The present data support the notion that plasma and MRI biomarkers, which are relatively easy to obtain, provide a prediction for the rate of future cognitive and neurodegenerative progression that may be particularly useful in clinical trial stratification and prognosis. Additionally, the effect in Aβ− CN indicates the potential use of these biomarkers in predicting a normal age-related decline.

Background

Curing Alzheimer’s disease (AD) and related dementias (ADRD) is one of the great challenges of our generation. It is generally accepted that interventions are likely to be most effective early in the disease course when symptoms are minimal, if present at all [1]. Therefore, the early phases of AD, i.e., preclinical or prodromal stages, are of particular interest to AD pharmaceutical research and clinical trials. Disrupting AD progression during this phase is likely to offer greater benefit to patients than interventions in later phases when extensive neurodegeneration (neuron and synapse loss) has already taken place with accompanying severe cognitive symptoms. One crucial aspect of the success of clinical trials that target early AD is to recruit participants that are more likely to progress over the course of the trials to maximize the chance of detecting a treatment effect. Hence, developing highly sensitive and specific baseline biomarkers for early AD that are predictive of longitudinal disease progression in a relatively short follow-up time frame (i.e., 5 years) will have important utility in the screening of clinical trials and participant recruitment in research studies.

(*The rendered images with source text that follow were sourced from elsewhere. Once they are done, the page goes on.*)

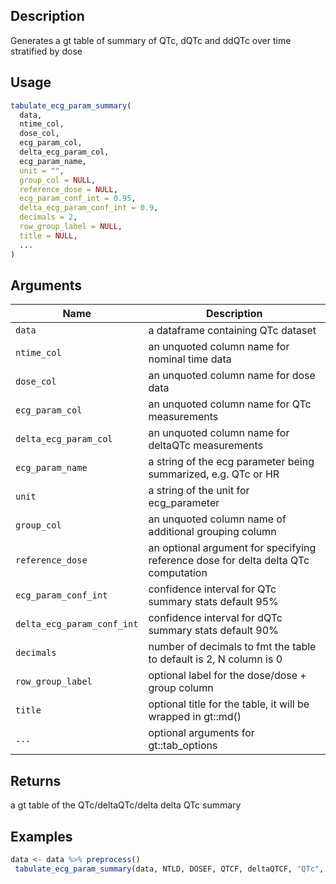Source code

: ## Description

Generates a gt table of summary of QTc, dQTc and ddQTc over time stratified by dose

## Usage

```r
tabulate_ecg_param_summary(
  data,
  ntime_col,
  dose_col,
  ecg_param_col,
  delta_ecg_param_col,
  ecg_param_name,
  unit = "",
  group_col = NULL,
  reference_dose = NULL,
  ecg_param_conf_int = 0.95,
  delta_ecg_param_conf_int = 0.9,
  decimals = 2,
  row_group_label = NULL,
  title = NULL,
  ...
)
```

## Arguments

| Name | Description |
|------|-------------|
| `data` | a dataframe containing QTc dataset |
| `ntime_col` | an unquoted column name for nominal time data |
| `dose_col` | an unquoted column name for dose data |
| `ecg_param_col` | an unquoted column name for QTc measurements |
| `delta_ecg_param_col` | an unquoted column name for deltaQTc measurements |
| `ecg_param_name` | a string of the ecg parameter being summarized, e.g. QTc or HR |
| `unit` | a string of the unit for ecg_parameter |
| `group_col` | an unquoted column name of additional grouping column |
| `reference_dose` | an optional argument for specifying reference dose for delta delta QTc computation |
| `ecg_param_conf_int` | confidence interval for QTc summary stats default 95% |
| `delta_ecg_param_conf_int` | confidence interval for dQTc summary stats default 90% |
| `decimals` | number of decimals to fmt the table to default is 2, N column is 0 |
| `row_group_label` | optional label for the dose/dose + group column |
| `title` | optional title for the table, it will be wrapped in gt::md() |
| `...` | optional arguments for gt::tab_options |

## Returns

a gt table of the QTc/deltaQTc/delta delta QTc summary

## Examples

```r
data <- data %>% preprocess()
 tabulate_ecg_param_summary(data, NTLD, DOSEF, QTCF, deltaQTCF, "QTc", "ms")
```



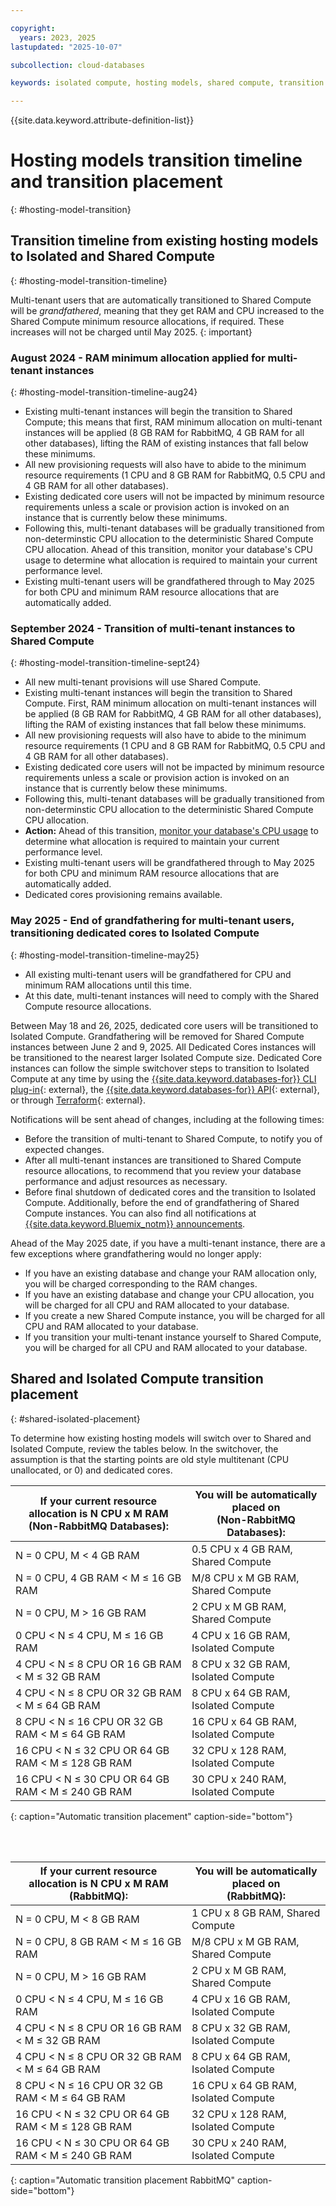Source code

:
 ```yaml
---

copyright:
  years: 2023, 2025
lastupdated: "2025-10-07"

subcollection: cloud-databases

keywords: isolated compute, hosting models, shared compute, transition

---
```


{{site.data.keyword.attribute-definition-list}}

# Hosting models transition timeline and transition placement
{: #hosting-model-transition}


## Transition timeline from existing hosting models to Isolated and Shared Compute
{: #hosting-model-transition-timeline}

Multi-tenant users that are automatically transitioned to Shared Compute will be *grandfathered*, meaning that they get RAM and CPU increased to the Shared Compute minimum resource allocations, if required. These increases will not be charged until May 2025.
{: important}

### August 2024 - RAM minimum allocation applied for multi-tenant instances
{: #hosting-model-transition-timeline-aug24}

- Existing multi-tenant instances will begin the transition to Shared Compute; this means that first, RAM minimum allocation on multi-tenant instances will be applied (8 GB RAM for RabbitMQ, 4 GB RAM for all other databases), lifting the RAM of existing instances that fall below these minimums.
- All new provisioning requests will also have to abide to the minimum resource requirements (1 CPU and 8 GB RAM for RabbitMQ, 0.5 CPU and 4 GB RAM for all other databases).
- Existing dedicated core users will not be impacted by minimum resource requirements unless a scale or provision action is invoked on an instance that is currently below these minimums.
- Following this, multi-tenant databases will be gradually transitioned from non-determinstic CPU allocation to the deterministic Shared Compute CPU allocation. Ahead of this transition, monitor your database's CPU usage to determine what allocation is required to maintain your current performance level.
- Existing multi-tenant users will be grandfathered through to May 2025 for both CPU and minimum RAM resource allocations that are automatically added.

### September 2024 - Transition of multi-tenant instances to Shared Compute
{: #hosting-model-transition-timeline-sept24}

- All new multi-tenant provisions will use Shared Compute.
- Existing multi-tenant instances will begin the transition to Shared Compute. First, RAM minimum allocation on multi-tenant instances will be applied (8 GB RAM for RabbitMQ, 4 GB RAM for all other databases), lifting the RAM of existing instances that fall below these minimums.
- All new provisioning requests will also have to abide to the minimum resource requirements (1 CPU and 8 GB RAM for RabbitMQ, 0.5 CPU and 4 GB RAM for all other databases).
- Existing dedicated core users will not be impacted by minimum resource requirements unless a scale or provision action is invoked on an instance that is currently below these minimums.
- Following this, multi-tenant databases will be gradually transitioned from non-determinstic CPU allocation to the deterministic Shared Compute CPU allocation.
- **Action:** Ahead of this transition, [monitor your database's CPU usage](/docs/cloud-databases?topic=cloud-databases-monitoring#sysdig-monitor-dashboards-cpu-cores-used-per-member) to determine what allocation is required to maintain your current performance level.
- Existing multi-tenant users will be grandfathered through to May 2025 for both CPU and minimum RAM resource allocations that are automatically added.
- Dedicated cores provisioning remains available.

### May 2025 - End of grandfathering for multi-tenant users, transitioning dedicated cores to Isolated Compute
{: #hosting-model-transition-timeline-may25}

- All existing multi-tenant users will be grandfathered for CPU and minimum RAM allocations until this time.
- At this date, multi-tenant instances will need to comply with the Shared Compute resource allocations.

Between May 18 and 26, 2025, dedicated core users will be transitioned to Isolated Compute. Grandfathering will be removed for Shared Compute instances between June 2 and 9, 2025. All Dedicated Cores instances will be transitioned to the nearest larger Isolated Compute size. Dedicated Core instances can follow the simple switchover steps to transition to Isolated Compute at any time by using the [{{site.data.keyword.databases-for}} CLI plug-in](/docs/cloud-databases?topic=cloud-databases-cdb-reference){: external}, the [{{site.data.keyword.databases-for}} API](https://cloud.ibm.com/apidocs/cloud-databases-api/cloud-databases-api-v5#introduction){: external}, or through [Terraform](https://registry.terraform.io/providers/IBM-Cloud/ibm/latest/docs/resources/database){: external}.

Notifications will be sent ahead of changes, including at the following times:

- Before the transition of multi-tenant to Shared Compute, to notify you of expected changes.
- After all multi-tenant instances are transitioned to Shared Compute resource allocations, to recommend that you review your database performance and adjust resources as necessary.
- Before final shutdown of dedicated cores and the transition to Isolated Compute. Additionally, before the end of grandfathering of Shared Compute instances.
You can also find all notifications at [{{site.data.keyword.Bluemix_notm}} announcements](https://cloud.ibm.com/status/announcement).

Ahead of the May 2025 date, if you have a multi-tenant instance, there are a few exceptions where grandfathering would no longer apply:

- If you have an existing database and change your RAM allocation only, you will be charged corresponding to the RAM changes.
- If you have an existing database and change your CPU allocation, you will be charged for all CPU and RAM allocated to your database.
- If you create a new Shared Compute instance, you will be charged for all CPU and RAM allocated to your database.
- If you transition your multi-tenant instance yourself to Shared Compute, you will be charged for all CPU and RAM allocated to your database.

## Shared and Isolated Compute transition placement
{: #shared-isolated-placement}

To determine how existing hosting models will switch over to Shared and Isolated Compute, review the tables below. In the switchover, the assumption is that the starting points are old style multitenant (CPU unallocated, or 0) and dedicated cores.

| **If your current resource allocation is N CPU x M RAM <br> (Non-RabbitMQ Databases):** | **You will be automatically placed on <br> (Non-RabbitMQ Databases):** |
|-------------------------|---------------------|
| N = 0 CPU, M < 4 GB RAM | 0.5 CPU x 4 GB RAM, Shared Compute |
| N = 0 CPU, 4 GB RAM < M ≤ 16 GB RAM | M/8 CPU x M GB RAM, Shared Compute|
| N = 0 CPU, M > 16 GB RAM | 2 CPU x M GB RAM, Shared Compute |
| 0 CPU < N ≤ 4 CPU, M ≤ 16 GB RAM | 4 CPU x 16 GB RAM, Isolated Compute |
| 4 CPU < N ≤ 8 CPU OR 16 GB RAM < M ≤ 32 GB RAM | 8 CPU x 32 GB RAM, Isolated Compute |
| 4 CPU < N ≤ 8 CPU OR 32 GB RAM < M ≤ 64 GB RAM | 8 CPU x 64 GB RAM, Isolated Compute |
| 8 CPU < N ≤ 16 CPU OR 32 GB RAM < M ≤ 64 GB RAM | 16 CPU x 64 GB RAM, Isolated Compute |
| 16 CPU < N ≤ 32 CPU OR 64 GB RAM < M ≤ 128 GB RAM | 32 CPU x 128 RAM, Isolated Compute |
| 16 CPU < N ≤ 30 CPU OR 64 GB RAM < M ≤ 240 GB RAM | 30 CPU x 240 RAM, Isolated Compute |
{: caption="Automatic transition placement" caption-side="bottom"}

<br>

<br>

| **If your current resource allocation is N CPU x M RAM <br> (RabbitMQ):** | **You will be automatically placed on <br> (RabbitMQ):** |
|-------------------------|---------------------|
| N = 0 CPU, M < 8 GB RAM | 1 CPU x 8 GB RAM, Shared Compute |
| N = 0 CPU, 8 GB RAM < M ≤ 16 GB RAM | M/8 CPU x M GB RAM, Shared Compute |
| N = 0 CPU, M > 16 GB RAM | 2 CPU x M GB RAM, Shared Compute |
| 0 CPU < N ≤ 4 CPU, M ≤ 16 GB RAM | 4 CPU x 16 GB RAM, Isolated Compute |
| 4 CPU < N ≤ 8 CPU OR 16 GB RAM < M ≤ 32 GB RAM | 8 CPU x 32 GB RAM, Isolated Compute |
| 4 CPU < N ≤ 8 CPU OR 32 GB RAM < M ≤ 64 GB RAM | 8 CPU x 64 GB RAM, Isolated Compute |
| 8 CPU < N ≤ 16 CPU OR 32 GB RAM < M ≤ 64 GB RAM | 16 CPU x 64 GB RAM, Isolated Compute |
| 16 CPU < N ≤ 32 CPU OR 64 GB RAM < M ≤ 128 GB RAM | 32 CPU x 128 RAM, Isolated Compute |
| 16 CPU < N ≤ 30 CPU OR 64 GB RAM < M ≤ 240 GB RAM | 30 CPU x 240 RAM, Isolated Compute |
{: caption="Automatic transition placement RabbitMQ" caption-side="bottom"}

Positron emission tomography (PET)- and cerebrospinal fluid (CSF)-based biomarkers of AD-related molecular pathology and neurodegeneration have proven to be useful in predicting a decline in preclinical and prodromal phases of AD [2,3,4,5,6,7,8,9,10,11,12]. However, blood-based biomarkers of β-amyloid (Aβ) [13, 14], p-tau [15,16,17], and neurodegeneration [18, 19] and structural MRI measurements [20, 21] may be more feasible in clinical trials and, eventually, practice due to convenience and cost. Prior research has demonstrated the prognostic value of these two kinds of biomarkers independently. Using structural MRI, a large number of studies have successfully predicted mild cognitive impairment (MCI) to dementia progression [22,23,24] and in predicting cognitive decline in MCI and/or AD dementia [2, 4, 24, 25], which have been comprehensively summarized in Weiner et al. [26]. Using MRI in cognitively normal individuals, investigators have shown that detailed measures of the medial temporal lobe (MTL) [27,28,29,30,31] and prefrontal cortex [32] were predictive of the development of MCI or the presence of amyloid pathology measured by CSF β-amyloid markers [33,34,35]. In studies focused on blood-based biomarkers, Cullen et al. demonstrated the combination of various plasma measurements, including Aβ42/40, p-tau217, and neurofilament light (NfL) chain, was predictive of cognitive decline and subsequent development of AD dementia (follow-up time: 4.75 years) in cognitively normal elderly subjects [36]. Similarly, Rauchmann et al. found that baseline plasma p-tau181 and NfL were associated with cognitive performance in 5.8 years of follow-up and also predictive of PET Aβ and tau load [37].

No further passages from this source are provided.